Peristiwa penangkapan terduga teroris yang masih berstatus mahasiswa dan siswi non-Muslim diwajibkan berjilbab di sekolah negeri Sumatera Barat menunjukkan bahwa ada bahaya intoleransi di dunia pendidikan kita.
PPIM UIN pada Bulan Maret 2021 merilis hasil survei mengenai tingkat toleransi di dunia pendidikan khususnya kampus. Hasilnya, sebanyak 30,16% mahasiswa Indonesia memiliki sikap toleransi beragama yang rendah dan sangat rendah. Atau bisa dikatakan, 30% mahasiswa memiliki sikap intoleran terhadap agama yang berbeda.
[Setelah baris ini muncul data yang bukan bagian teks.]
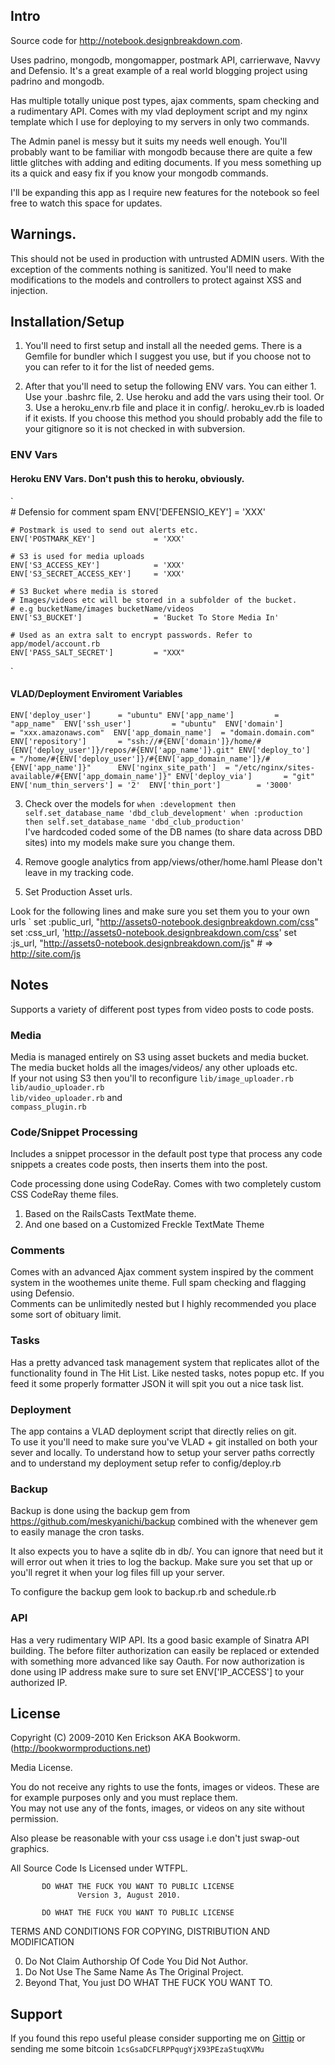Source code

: ## Intro

Source code for http://notebook.designbreakdown.com. 

Uses padrino, mongodb, mongomapper, postmark API, carrierwave, Navvy and Defensio. 
It's a great example of a real world blogging project using padrino and mongodb.   

Has multiple totally unique post types, ajax comments, spam checking and a rudimentary API. 
Comes with my vlad deployment script and my nginx template which I use for deploying to my servers in only two commands.  

The Admin panel is messy but it suits my needs well enough. 
You'll probably want to be familiar with mongodb because there are quite a few little glitches with adding and editing documents. If you mess something up its a quick and easy fix if you know your mongodb commands.         

I'll be expanding this app as I require new features for the notebook so feel free to watch this space for updates.     

## Warnings.

This should not be used in production with untrusted ADMIN users. With the exception of the comments nothing is sanitized. 
You'll need to make modifications to the models and controllers to protect against XSS and injection.        

## Installation/Setup

1. You'll need to first setup and install all the needed gems. 
  There is a Gemfile for bundler which I suggest you use, but if you choose not to you can refer to it for the list of needed gems.

2. After that you'll need to setup the following ENV vars.
  You can either 1. Use your .bashrc file, 2. Use heroku and add the vars using their tool.
  Or 3. Use a heroku_env.rb file and place it in config/. heroku_ev.rb is loaded if it exists. 
  If you choose this method you should probably add the file to your gitignore so it is not checked in with subversion.
  
  ### ENV Vars     

  #### Heroku ENV Vars. Don't push this to heroku, obviously. 
  `                                
    # Defensio for comment spam
    ENV['DEFENSIO_KEY']             = 'XXX'   
    
    # Postmark is used to send out alerts etc.
    ENV['POSTMARK_KEY']             = 'XXX'
  
    # S3 is used for media uploads
    ENV['S3_ACCESS_KEY']            = 'XXX'
    ENV['S3_SECRET_ACCESS_KEY']     = 'XXX'   
      
    # S3 Bucket where media is stored   
    # Images/videos etc will be stored in a subfolder of the bucket.
    # e.g bucketName/images bucketName/videos 
    ENV['S3_BUCKET']                = 'Bucket To Store Media In'
  
    # Used as an extra salt to encrypt passwords. Refer to app/model/account.rb
    ENV['PASS_SALT_SECRET']         = "XXX"  
  ` 

  #### VLAD/Deployment Enviroment Variables
  `
    ENV['deploy_user']      = "ubuntu"
    ENV['app_name']         = "app_name" 
    ENV['ssh_user']         = "ubuntu" 
    ENV['domain']           = "xxx.amazonaws.com" 
    ENV['app_domain_name']  = "domain.domain.com"
    ENV['repository']       = "ssh://#{ENV['domain']}/home/#{ENV['deploy_user']}/repos/#{ENV['app_name']}.git"
    ENV['deploy_to']        = "/home/#{ENV['deploy_user']}/#{ENV['app_domain_name']}/#{ENV['app_name']}"     
    ENV['nginx_site_path']  = "/etc/nginx/sites-available/#{ENV['app_domain_name']}"
    ENV['deploy_via']       = "git"    
    ENV['num_thin_servers'] = '2' 
    ENV['thin_port']        = '3000'  
  `  

3. Check over the models for 
  `
  when :development then self.set_database_name 'dbd_club_development'
  when :production  then self.set_database_name 'dbd_club_production'     
  `    
  I've hardcoded coded some of the DB names (to share data across DBD sites) into my models make sure you change them.       

4. Remove google analytics from app/views/other/home.haml
  Please don't leave in my tracking code.     
  
5. Set Production Asset urls.

  Look for the following lines and make sure you set them you to your own urls
  `
  set :public_url, "http://assets0-notebook.designbreakdown.com/css"       
  set :css_url, 'http://assets0-notebook.designbreakdown.com/css'
  set :js_url, "http://assets0-notebook.designbreakdown.com/js" # => http://site.com/js

## Notes

Supports a variety of different post types from video posts to code posts.  

### Media            

Media is managed entirely on S3 using asset buckets and media bucket. 
The media bucket holds all the images/videos/ any other uploads etc.  
If your not using S3 then you'll to reconfigure
`lib/image_uploader.rb`
`lib/audio_uploader.rb`  
`lib/video_uploader.rb`
and           
`compass_plugin.rb`
  
### Code/Snippet Processing
Includes a snippet processor in the default post type that process any code snippets a creates code posts, then inserts them into the post.

Code processing done using CodeRay. Comes with two completely custom CSS CodeRay theme files.  
1. Based on the RailsCasts TextMate theme.
2. And one based on a Customized Freckle TextMate Theme         

### Comments 

Comes with an advanced Ajax comment system inspired by the comment system in the woothemes unite theme.
Full spam checking and flagging using Defensio.   
Comments can be unlimitedly nested but I highly recommended you  place some sort of obituary limit.   
  
### Tasks

Has a pretty advanced task management system that replicates allot of the functionality found in The Hit List. 
Like nested tasks, notes popup etc. If you feed it some properly formatter JSON it will spit you out a nice task list.

### Deployment                       

The app contains a VLAD deployment script that directly relies on git.   
To use it you'll need to make sure you've VLAD + git installed on both your sever and locally.
To understand how to setup your server paths correctly and to understand my deployment setup refer to config/deploy.rb

### Backup

Backup is done using the backup gem from https://github.com/meskyanichi/backup combined with the whenever gem to easily manage the cron tasks.

It also expects you to have a sqlite db in db/.
You can ignore that need but it will error out when it tries to log the backup.
Make sure you set that up or you'll regret it when your log files fill up your server.   

To configure the backup gem look to backup.rb and schedule.rb   

### API

Has a very rudimentary WIP API. Its a good basic example of Sinatra API building. 
The before filter authorization can easily be replaced or extended with something more advanced like say Oauth.
For now authorization is done using IP address make sure to sure set ENV['IP_ACCESS'] to your authorized IP. 

## License

Copyright (C) 2009-2010 Ken Erickson AKA Bookworm. (http://bookwormproductions.net)

Media License.    
 
You do not receive any rights to use the fonts, images or videos. 
These are for example purposes only and you must replace them.    
You may not use any of the fonts, images, or videos on any site without permission. 

Also please be reasonable with your css usage i.e don't just swap-out graphics.

All Source Code Is Licensed under WTFPL.

           DO WHAT THE FUCK YOU WANT TO PUBLIC LICENSE
                   Version 3, August 2010. 
 
           DO WHAT THE FUCK YOU WANT TO PUBLIC LICENSE
  TERMS AND CONDITIONS FOR COPYING, DISTRIBUTION AND MODIFICATION
 
  0. Do Not Claim Authorship Of Code You Did Not Author.
  1. Do Not Use The Same Name As The Original Project.
  2. Beyond That, You just DO WHAT THE FUCK YOU WANT TO.  
   
## Support

If you found this repo useful please consider supporting me on [Gittip](https://www.gittip.com/k2052) or sending me some
bitcoin `1csGsaDCFLRPPqugYjX93PEzaStuqXVMu`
Survei dilakukan secara nasional di 92 perguruan tinggi di 34 provinsi. Data didapatkan dari 2866 mahasiswa. Penelitian ini mengambil sample dengan teknik stratified random sampling, untuk mendapatkan gambaran tentang toleransi beragama di lingkungan perguruan tinggi (PT).
EDITORIAL
ANALISA
Erri Subakti
Angka 30% mahasiswa bersikap intoleran ini tidak mengherankan. Karena sebelumnya lembaga yang sama, 2 tahun lalu juga pernah merilis hasil surveinya mengenai radikalisme di dunia pendidikan menengah.
Hasilnya mencengangkan!
Data di atas sudah harus menjadi ALERT untuk pemerintah dan masyarakat, ada “api dalam sekam” di dunia pendidikan kita. Data ini bukan main-main yang bisa disepelekan begitu saja. Dunia pendidikan kita sudah terinfiltrasi oleh doktrin-doktrin Islam yang ekstrim dan mengarah pada radikalisme.
Selain itu penelitian PPIM UIN juga mendapatkan data bahwa radikalisme di lingkungan pendidikan sudah berkembang ke arah yang harus diwaspadai secara serius.
Sebanyak 23% guru dan dosen memiliki opini yang radikal. Di antaranya 8,4% sudah diwijudkan dalam aksi-aksi radikal.
Sementara pada siswa dan mahasiswa lebih mencengangkan lagi. Sebanyak 58,5% siswa dan mahasiswa memiliki opini yang radikal.
Di tahun yang sama PPIM UIN juga mendapatkan data yang bikin geleng-geleng kepala dengan kondisi intoleransi yang sudah masuk di tahap yang amat serius.
Persentase guru dan dosen yang mengutarakan ketidaksetujuannya dengan pendirian rumah ibadah agama lain di lingkungannya, mencapai 65,5%! This is really serious.
Sedangkan 44% siswa dan mahasiswa memiliki sikap tak setuju dengan rencana pendirian rumah ibadah agama lain di lingkungannya. Whoa….
Negara/pemerintah tak bisa sendirian dalam memberantas radikalisme dan terorisme, dibutuhkan peran serta segenap masyarakat dan elemen-elemennya untuk bisa membasmi akar dan bibit-bibit terorisme, dari lingkungan-lingkungan terdekat.
Masih banyak sel-sel tidur yang perlu diberantas. Jangan lagi kasih ruang buat orang-orang pendukung terorisme. Lebih baik basmi sel-sel tidur sejak dari masih bibit, daripada di masa depan negeri ini terus dirongrong oleh jaringan mereka.
Mereka membibit mulai dari anak-anak, SDIT bahkan dari PAUD, awal bibit-bibit Islam radikal dan terorisme.
Pernah mendengar anak-anak PAUD/TK ber-yel-yel: “Islam, Islam, Islam, Yes!”, “Cinta Islam sampai mati.”
Itu doktrin yang salah.
Doktrin yang salah itu tumbuh mulai dari PAUD, TK, SDIT, LDK SMP/SMA, bimbel, dan rohis-rohis.
Menanamkan aqidah?
Apa itu aqidah. Banyak muslim masih tidak tau bahkan paham apa itu aqidah.
Aqidah telah dicontohkan Nabi Ibrahim ketika “menemukan” Tuhan. Memahami aqidah telah dicontohkan Nabi Musa saat diusir Firaun dari istana. Aqidah telah dicontohkan oleh Nabi Muhammad saat tapa di gua Hira.
Mengajarkan aqidah bukan dengan doktrin. Tapi dengan membuktikan sendiri “Siapa Tuhanmu”. Man robbuka.